Se hizo el silencio durante unos segundos. Entonces oí movimiento de cerrojos y por fin la puerta se entreabrió todo lo que permitía la cadenita oxidada que impedía el paso a cualquier persona ajena a la finca. Una chica oriental, vestida de blanco y con cofia, me dijo que los señores no estaban y que tenían por norma no permitir acceder a nadie al barranco, porque a la gente se le caían cosas constantemente y querían evitar idas y venidas de desconocidos a su casa.

Detrás de la chica se vislumbraba un jardín de piedrecitas y unos niños pequeños jugando y riendo. Le expliqué que la «cosa» que se nos había caído a nosotros no era una «cosa» cualquiera. Era el tesoro más preciado de mi hijo: un niño muy especial que padecía un trastorno del espectro autista. Recuerdo cómo le dije que no iba a entretenerme nada en la búsqueda, que sería rapidísima y que apenas notarían mi presencia. Ella dudó un instante, pero finalmente acabó de abrir la puerta y me dejó pasar.

Ya estaba dentro.
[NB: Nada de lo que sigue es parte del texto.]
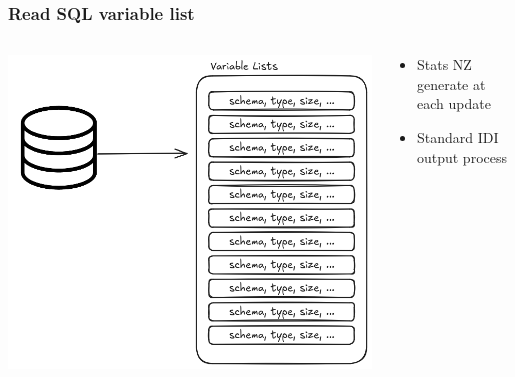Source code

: \documentclass[aspectratio=169]{beamer}
\begin{document}
\begin{frame}
    \frametitle{Read SQL variable list}

    \begin{columns}
        \begin{column}{0.5\textwidth}
            \begin{center}
                \includegraphics[width=0.8\linewidth]{dd-sql.png}
            \end{center}
        \end{column}
        \begin{column}{0.5\textwidth}
            \begin{itemize}
                \item Stats NZ generate at each update
                \item Standard IDI output process
            \end{itemize}
        \end{column}
    \end{columns}

\end{frame}
\end{document}
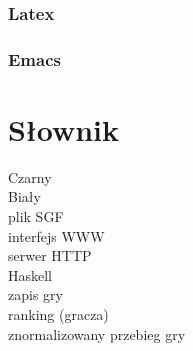 \documentclass[11pt,leqno]{article}
\begin{document}
\subsubsection{Latex}
\subsubsection{Emacs}

\section{Słownik}
Czarny \\
Biały \\
plik SGF \\
interfejs WWW \\
serwer HTTP \\
Haskell \\
zapis gry \\
ranking (gracza) \\
znormalizowany przebieg gry \\

\end{document}
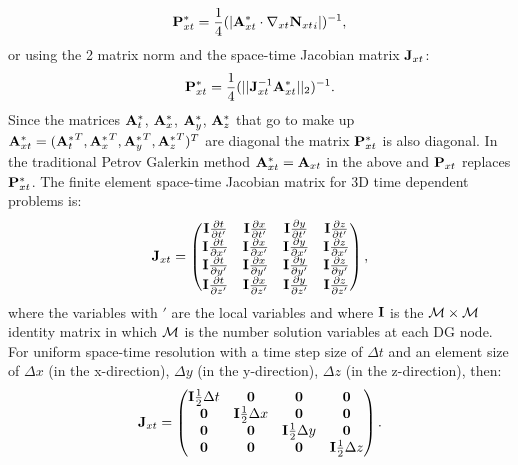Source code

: \begin{equation}
 {\bf P}^*_{xt} = \frac{1}{4} (\vert {\bf A}_{xt}^* \cdot {\nabla_{xt}} {{\bf N}_{xt}}_i \vert )^{-1},
\label{P*-matrix}
\end{equation}
or using the 2 matrix norm and the space-time Jacobian matrix ${\bf J}_{xt}$:
\begin{equation}
 {\bf P}^*_{xt} = \frac{1}{4} (\vert\vert {\bf J}_{xt}^{-1} {\bf A}_{xt}^* \vert\vert_2 )^{-1} .
\label{p*-matrix-j}
\end{equation}
Since the matrices ${\bf A}^*_t$,  ${\bf A}^*_x$,    ${\bf A}^*_y$,    ${\bf A}^*_z$
that go to make up ${\bf A}_{xt}^* = ({{\bf A}^*_t}^T,  {{\bf A}^*_x}^T,    {{\bf A}^*_y}^T,    {{\bf A}^*_z}^T )^T$
are diagonal the matrix ${\bf P}^*_{xt}$ is also diagonal.
In the traditional Petrov Galerkin method ${\bf A}_{xt}^*={\bf A}_{xt}$ in the
 above and ${\bf P}_{xt}$ replaces ${\bf P}_{xt}^*$.
 The finite element space-time Jacobian matrix for 3D time dependent problems
 is:
\begin{equation}
 {\bf J}_{xt} =
  \begin{pmatrix}
 {\bf I} \frac{\partial t}{\partial t^\prime} &
 {\bf I} \frac{\partial x}{\partial t^\prime} &
 {\bf I} \frac{\partial y}{\partial t^\prime} &
 {\bf I} \frac{\partial z}{\partial t^\prime} \\
 {\bf I} \frac{\partial t}{\partial x^\prime} &
 {\bf I} \frac{\partial x}{\partial x^\prime} &
 {\bf I} \frac{\partial y}{\partial x^\prime} &
 {\bf I} \frac{\partial z}{\partial x^\prime} \\
 {\bf I} \frac{\partial t}{\partial y^\prime} &
 {\bf I} \frac{\partial x}{\partial y^\prime} &
 {\bf I} \frac{\partial y}{\partial y^\prime} &
 {\bf I} \frac{\partial z}{\partial y^\prime} \\
 {\bf I} \frac{\partial t}{\partial z^\prime} &
 {\bf I} \frac{\partial x}{\partial z^\prime} &
 {\bf I} \frac{\partial y}{\partial z^\prime} &
 {\bf I} \frac{\partial z}{\partial z^\prime}
  \end{pmatrix},
\label{J-matrix}
\end{equation}
 where the variables with $\prime$ are the local variables and
 where ${\bf I}$ is the ${\cal M}\times {\cal M}$ identity matrix
 in which ${\cal M}$ is the number solution variables at each DG node.
 For uniform space-time resolution with a time step size of $\Delta t$
 and an element size of
 $\Delta x$ (in the x-direction),
 $\Delta y$ (in the y-direction),
 $\Delta z$ (in the z-direction), then:
\begin{equation}
 {\bf J}_{xt} =
  \begin{pmatrix}
 {\bf I} \frac{1}{2}\Delta t &
 {\bf 0}  &
 {\bf 0}  &
 {\bf 0}  \\
 {\bf 0}  &
 {\bf I} \frac{1}{2}\Delta x &
 {\bf 0}  &
 {\bf 0}  \\
 {\bf 0}  &
 {\bf 0}  &
 {\bf I} \frac{1}{2}\Delta y &
 {\bf 0} \\
 {\bf 0}  &
 {\bf 0}  &
 {\bf 0}  &
 {\bf I} \frac{1}{2}\Delta z
  \end{pmatrix}.
\label{J-matrix-uniform}
\end{equation}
Cada vez más cerca de recuperar el pececito. Los niños pequeños continuaban jugando. Vestían de blanco, pantalones cortos, camisas de lino y deportivas de loneta. Parecían de otra época, como la chica, como el jardín, como la casa, como la escalinata rota cubierta de musgo; como el puente.

—Venga por aquí —me dijo la chica oriental conduciéndome a través del jardín hasta la escalinata que daba acceso al barranco. Abrió una pequeña puerta de hierro con una llave gruesa que llevaba en uno de los bolsillos de su delantal. Se la notaba tensa.

—Yo espero aquí —me dijo—, vaya rápido por favor.

Empecé a descender con cuidado. Por suerte llevaba deportivas. Es el calzado oficial siempre que salgo a la calle con Josep. Una nunca sabe si de repente tendrá que hacer un sprint, persiguiéndole porque ha arrancado a correr detrás de algo que ha llamado su atención, o si será necesario trepar a algún sitio para ayudarle a bajar de un muro o de algún árbol con buenas vistas. De hecho, intento mantenerme en forma no solo por salud o por estética, sino porqué de este modo es más fácil compartir mi vida con él.

Muy pronto llegué a lo más profundo del barranco. La vegetación me alcanzaba los muslos y me hacía cosquillas. Prefería pensar que eran las hojas que rozaban mi piel y no alguno de los pequeños animales que seguro que habitaban en aquel microclima en medio de la ciudad. Por fortuna, la zona donde había caído el pececito no era especialmente frondosa. Desde arriba no se distinguía donde había caído, pero allí abajo la visibilidad del sotobosque era mucho mejor.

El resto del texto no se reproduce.